> Problem to solve: From the material below, tally every line containing "Machzor"; reply with the total only.

> Provided data:
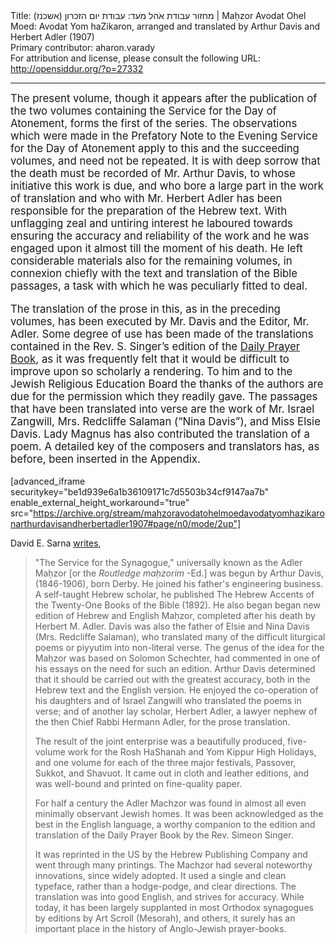 <html>
<head></head>
<body>
Title: מחזור עבודת אֹהל מֹעד: עבודת יום הזכרון (אשכנז)‏ | Maḥzor Avodat Ohel Moed: Avodat Yom haZikaron, arranged and translated by Arthur Davis and Herbert Adler (1907)<br />
Primary contributor: aharon.varady<br />
For attribution and license, please consult the following URL: <a href="http://opensiddur.org/?p=27332">http://opensiddur.org/?p=27332</a>
<p />
<hr />

<div class="english" style="font-size: 1.2em;">
The present volume, though it appears after the publication of the two volumes containing the Service for the Day of Atonement, forms the first of the series. The observations which were made in the Prefatory Note to the Evening Service for the Day of Atonement apply to this and the succeeding volumes, and need not be repeated. It is with deep sorrow that the death must be recorded of Mr. Arthur Davis, to whose initiative this work is due, and who bore a large part in the work of translation and who with Mr. Herbert Adler has been responsible for the preparation of the Hebrew text. With unflagging zeal and untiring interest he laboured towards ensuring the accuracy and reliability of the work and he was engaged upon it almost till the moment of his death. He left considerable materials also for the remaining volumes, in connexion chiefly with the text and translation of the Bible passages, a task with which he was peculiarly fitted to deal. 

The translation of the prose in this, as in the preceding volumes, has been executed by Mr. Davis and the Editor, Mr. Adler. Some degree of use has been made of the translations contained in the Rev. S. Singer’s edition of the <a href="https://opensiddur.org/compilations/kol-bo/the-authorised-daily-prayer-book-aka-the-singer-siddur/">Daily Prayer Book</a>, as it was frequently felt that it would be difficult to improve upon so scholarly a rendering. To him and to the Jewish Religious Education Board the thanks of the authors are due for the permission which they readily gave. The passages that have been translated into verse are the work of Mr. Israel Zangwill, Mrs. Redcliffe Salaman (“Nina Davis”), and Miss Elsie Davis. Lady Magnus has also contributed the translation of a poem. A detailed key of the composers and translators has, as before, been inserted in the Appendix. 
</div>

[advanced_iframe securitykey="be1d939e6a1b36109171c7d5503b34cf9147aa7b" enable_external_height_workaround="true" src="https://archive.org/stream/mahzoravodatohelmoedavodatyomhazikaronarthurdavisandherbertadler1907#page/n0/mode/2up"]

David E. Sarna <a href="https://www.amazon.com/gp/customer-reviews/R1ZFBFD344F6EP/ref=cm_cr_dp_d_rvw_ttl?ie=UTF8&ASIN=B003LZNFSK">writes</a>,

<blockquote>"The Service for the Synagogue," universally known as the Adler Maḥzor [or the <em>Routledge maḥzorim</em> -Ed.] was begun by Arthur Davis, (1846-1906), born Derby. He joined his father's engineering business. A self-taught Hebrew scholar, he published The Hebrew Accents of the Twenty-One Books of the Bible (1892). He also began began new edition of Hebrew and English Maḥzor, completed after his death by Herbert M. Adler. Davis was also the father of Elsie and Nina Davis (Mrs. Redcliffe Salaman), who translated many of the difficult liturgical poems or piyyutim into non-literal verse. The genus of the idea for the Maḥzor was based on Solomon Schechter, had commented in one of his essays on the need for such an edition. Arthur Davis determined that it should be carried out with the greatest accuracy, both in the Hebrew text and the English version. He enjoyed the co-operation of his daughters and of Israel Zangwill who translated the poems in verse; and of another lay scholar, Herbert Adler, a lawyer nephew of the then Chief Rabbi Hermann Adler, for the prose translation.

The result of the joint enterprise was a beautifully produced, five-volume work for the Rosh HaShanah and Yom Kippur High Holidays, and one volume for each of the three major festivals, Passover, Sukkot, and Shavuot. It came out in cloth and leather editions, and was well-bound and printed on fine-quality paper.

For half a century the Adler Machzor was found in almost all even minimally observant Jewish homes. It was been acknowledged as the best in the English language, a worthy companion to the edition and translation of the Daily Prayer Book by the Rev. Simeon Singer.

It was reprinted in the US by the Hebrew Publishing Company and went through many printings. The Machzor had several noteworthy innovations, since widely adopted. It used a single and clean typeface, rather than a hodge-podge, and clear directions. The translation was into good English, and strives for accuracy. While today, it has been largely supplanted in most Orthodox synagogues by editions by Art Scroll (Mesorah), and others, it surely has an important place in the history of Anglo-Jewish prayer-books.</blockquote>
</body>
</html>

> Answer: 2